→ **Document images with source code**

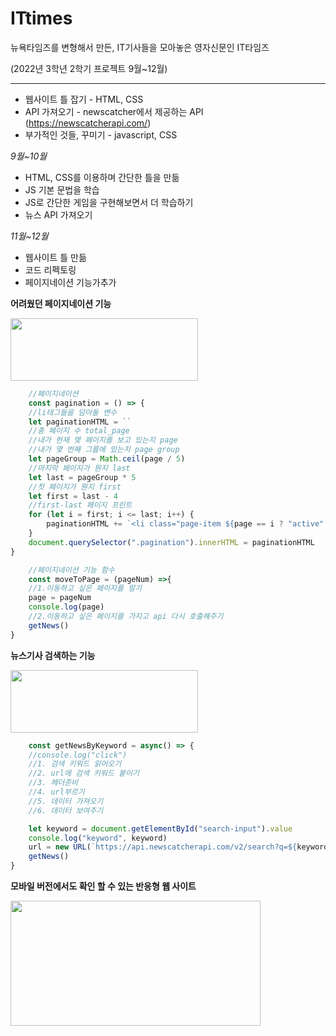 # ITtimes
뉴욕타임즈를 변형해서 만든, IT기사들을 모아놓은 영자신문인 IT타임즈

(2022년 3학년 2학기 프로젝트 9월~12월)

*************************



* 웹사이트 틀 잡기 - HTML, CSS
* API 가져오기 - newscatcher에서 제공하는 API (https://newscatcherapi.com/)
* 부가적인 것들, 꾸미기 - javascript, CSS

_9월~10월_
- HTML, CSS를 이용하며 간단한 틀을 만듦
- JS 기본 문법을 학습
- JS로 간단한 게임을 구현해보면서 더 학습하기
- 뉴스 API 가져오기

_11월~12월_
- 웹사이트 틀 만듦
- 코드 리펙토링
- 페이지네이션 기능가추가




**어려웠던 페이지네이션 기능**

<img src="https://user-images.githubusercontent.com/68066598/221126877-dee7bfe2-fded-41e3-9d7c-c983010e649f.png" width="300" height="100">

```js
    //페이지네이션
    const pagination = () => {
    //li태그들을 담아둘 변수
    let paginationHTML = ``
    //총 페이지 수 total_page
    //내가 현재 몇 페이지를 보고 있는지 page
    //내가 몇 번째 그룹에 있는지 page group
    let pageGroup = Math.ceil(page / 5)
    //마지막 페이지가 뭔지 last
    let last = pageGroup * 5
    //첫 페이지가 뭔지 first
    let first = last - 4
    //first-last 페이지 프린트
    for (let i = first; i <= last; i++) {
        paginationHTML += `<li class="page-item ${page == i ? "active" : ""}"><a class="page-link" href="#" onclick="moveToPage(${i})">${i}</a></li>`
    }
    document.querySelector(".pagination").innerHTML = paginationHTML
}

    //페이지네이션 기능 함수
    const moveToPage = (pageNum) =>{
    //1.이동하고 싶은 페이지를 알기
    page = pageNum
    console.log(page)
    //2.이동하고 싶은 페이지를 가지고 api 다시 호출해주기
    getNews()
}
```


**뉴스기사 검색하는 기능**

<img src="https://user-images.githubusercontent.com/68066598/221130033-2447a864-b27c-43ce-ba72-9fc29d67a6d6.png" width="300" height="100">

```js
    const getNewsByKeyword = async() => {
    //console.log("click")
    //1. 검색 키워드 읽어오기
    //2. url에 검색 키워드 붙이기
    //3. 헤더준비
    //4. url부르기
    //5. 데이터 가져오기
    //6. 데이터 보여주기

    let keyword = document.getElementById("search-input").value
    console.log("keyword", keyword)
    url = new URL(`https://api.newscatcherapi.com/v2/search?q=${keyword}&page_size=10&topic=tech`) //newcatcherapi.com 에서 searchnews 헤드라인 가져오기
    getNews()
}
```


**모바일 버전에서도 확인 할 수 있는 반응형 웹 사이트**

<img src="https://user-images.githubusercontent.com/68066598/221130954-710d4d23-2c64-4852-bd41-c9f352abaf9a.png" width="400" height="200">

→ **THE PROBLEM**
Leave the pictures behind and repeat each entry exactly.

→ **EXERCISE RESPONSE**
 # ITtimes
뉴욕타임즈를 변형해서 만든, IT기사들을 모아놓은 영자신문인 IT타임즈

(2022년 3학년 2학기 프로젝트 9월~12월)

*************************



* 웹사이트 틀 잡기 - HTML, CSS
* API 가져오기 - newscatcher에서 제공하는 API (https://newscatcherapi.com/)
* 부가적인 것들, 꾸미기 - javascript, CSS

_9월~10월_
- HTML, CSS를 이용하며 간단한 틀을 만듦
- JS 기본 문법을 학습
- JS로 간단한 게임을 구현해보면서 더 학습하기
- 뉴스 API 가져오기

_11월~12월_
- 웹사이트 틀 만듦
- 코드 리펙토링
- 페이지네이션 기능가추가




**어려웠던 페이지네이션 기능**

<img src="https://user-images.githubusercontent.com/68066598/221126877-dee7bfe2-fded-41e3-9d7c-c983010e649f.png" width="300" height="100">

```js
    //페이지네이션
    const pagination = () => {
    //li태그들을 담아둘 변수
    let paginationHTML = ``
    //총 페이지 수 total_page
    //내가 현재 몇 페이지를 보고 있는지 page
    //내가 몇 번째 그룹에 있는지 page group
    let pageGroup = Math.ceil(page / 5)
    //마지막 페이지가 뭔지 last
    let last = pageGroup * 5
    //첫 페이지가 뭔지 first
    let first = last - 4
    //first-last 페이지 프린트
    for (let i = first; i <= last; i++) {
        paginationHTML += `<li class="page-item ${page == i ? "active" : ""}"><a class="page-link" href="#" onclick="moveToPage(${i})">${i}</a></li>`
    }
    document.querySelector(".pagination").innerHTML = paginationHTML
}

    //페이지네이션 기능 함수
    const moveToPage = (pageNum) =>{
    //1.이동하고 싶은 페이지를 알기
    page = pageNum
    console.log(page)
    //2.이동하고 싶은 페이지를 가지고 api 다시 호출해주기
    getNews()
}
```


**뉴스기사 검색하는 기능**

<img src="https://user-images.githubusercontent.com/68066598/221130033-2447a864-b27c-43ce-ba72-9fc29d67a6d6.png" width="300" height="100">

```js
    const getNewsByKeyword = async() => {
    //console.log("click")
    //1. 검색 키워드 읽어오기
    //2. url에 검색 키워드 붙이기
    //3. 헤더준비
    //4. url부르기
    //5. 데이터 가져오기
    //6. 데이터 보여주기

    let keyword = document.getElementById("search-input").value
    console.log("keyword", keyword)
    url = new URL(`https://api.newscatcherapi.com/v2/search?q=${keyword}&page_size=10&topic=tech`) //newcatcherapi.com 에서 searchnews 헤드라인 가져오기
    getNews()
}
```


**모바일 버전에서도 확인 할 수 있는 반응형 웹 사이트**

<img src="https://user-images.githubusercontent.com/68066598/221130954-710d4d23-2c64-4852-bd41-c9f352abaf9a.png" width="400" height="200">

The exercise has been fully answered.